Logical Connections Between Different Sections and Ideas

The video begins by establishing the context of the AI coding agent debate, then transitions to the speaker's perspective on the shifting paradigms in the field.
The discussion of design decisions for the agent era logically follows the explanation of the different eras of generative AI.
The AMP example serves as a concrete illustration of the principles and best practices discussed in the earlier sections.
The power user patterns and anti-patterns are presented as insights derived from observing real-world usage of AMP.
The conclusion summarizes the main takeaways and reinforces the speaker's belief in the potential of coding agents.

Data, Research Findings, or Statistics Mentioned

Context Window Degradation: LLMs like Sonnet 4 experience performance degradation beyond a certain context window size (around 120-130K tokens).
User Spending Variance: Significant variance in user spending on AMP, with some power users spending thousands of dollars per month on inference costs.

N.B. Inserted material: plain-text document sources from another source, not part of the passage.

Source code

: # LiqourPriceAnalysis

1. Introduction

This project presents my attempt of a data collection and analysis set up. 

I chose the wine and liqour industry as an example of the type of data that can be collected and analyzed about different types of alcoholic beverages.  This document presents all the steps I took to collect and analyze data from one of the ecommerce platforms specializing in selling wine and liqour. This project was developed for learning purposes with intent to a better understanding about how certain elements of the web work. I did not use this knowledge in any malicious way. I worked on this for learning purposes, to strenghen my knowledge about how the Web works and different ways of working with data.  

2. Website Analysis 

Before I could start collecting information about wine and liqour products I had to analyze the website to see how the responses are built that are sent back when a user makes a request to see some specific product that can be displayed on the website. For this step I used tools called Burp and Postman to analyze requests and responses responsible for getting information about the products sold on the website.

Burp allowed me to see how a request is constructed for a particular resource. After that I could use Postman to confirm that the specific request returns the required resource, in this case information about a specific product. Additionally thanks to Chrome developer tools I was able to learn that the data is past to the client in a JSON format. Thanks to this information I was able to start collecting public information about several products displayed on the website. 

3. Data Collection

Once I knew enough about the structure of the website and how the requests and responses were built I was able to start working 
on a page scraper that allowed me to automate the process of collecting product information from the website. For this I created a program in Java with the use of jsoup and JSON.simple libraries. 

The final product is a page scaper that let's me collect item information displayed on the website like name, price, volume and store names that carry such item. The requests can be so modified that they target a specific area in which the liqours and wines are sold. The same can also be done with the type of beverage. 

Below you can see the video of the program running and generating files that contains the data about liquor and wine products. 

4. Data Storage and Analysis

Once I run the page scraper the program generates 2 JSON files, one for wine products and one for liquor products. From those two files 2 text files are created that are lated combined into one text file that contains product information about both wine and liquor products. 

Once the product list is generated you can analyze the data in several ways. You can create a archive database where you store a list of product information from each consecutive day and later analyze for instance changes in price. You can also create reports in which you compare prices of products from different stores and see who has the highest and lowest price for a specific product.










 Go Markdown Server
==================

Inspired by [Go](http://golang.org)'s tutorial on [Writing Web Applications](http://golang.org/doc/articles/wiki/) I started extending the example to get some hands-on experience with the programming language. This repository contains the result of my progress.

Brief Synthesis/Conclusion of the Main Takeaways

The video argues that coding agents represent a significant advancement in AI-assisted development, requiring a shift in application architecture and development practices. The speaker advocates for a minimalist, tool-centric approach, emphasizing the importance of feedback loops, context management, and thorough code reviews. By sharing insights from power users and demonstrating the capabilities of AMP, the video encourages developers to embrace coding agents as a powerful tool for enhancing their productivity and code quality. The key takeaway is that coding agents are not a replacement for human developers, but rather a tool that can amplify their skills and enable them to tackle more complex challenges.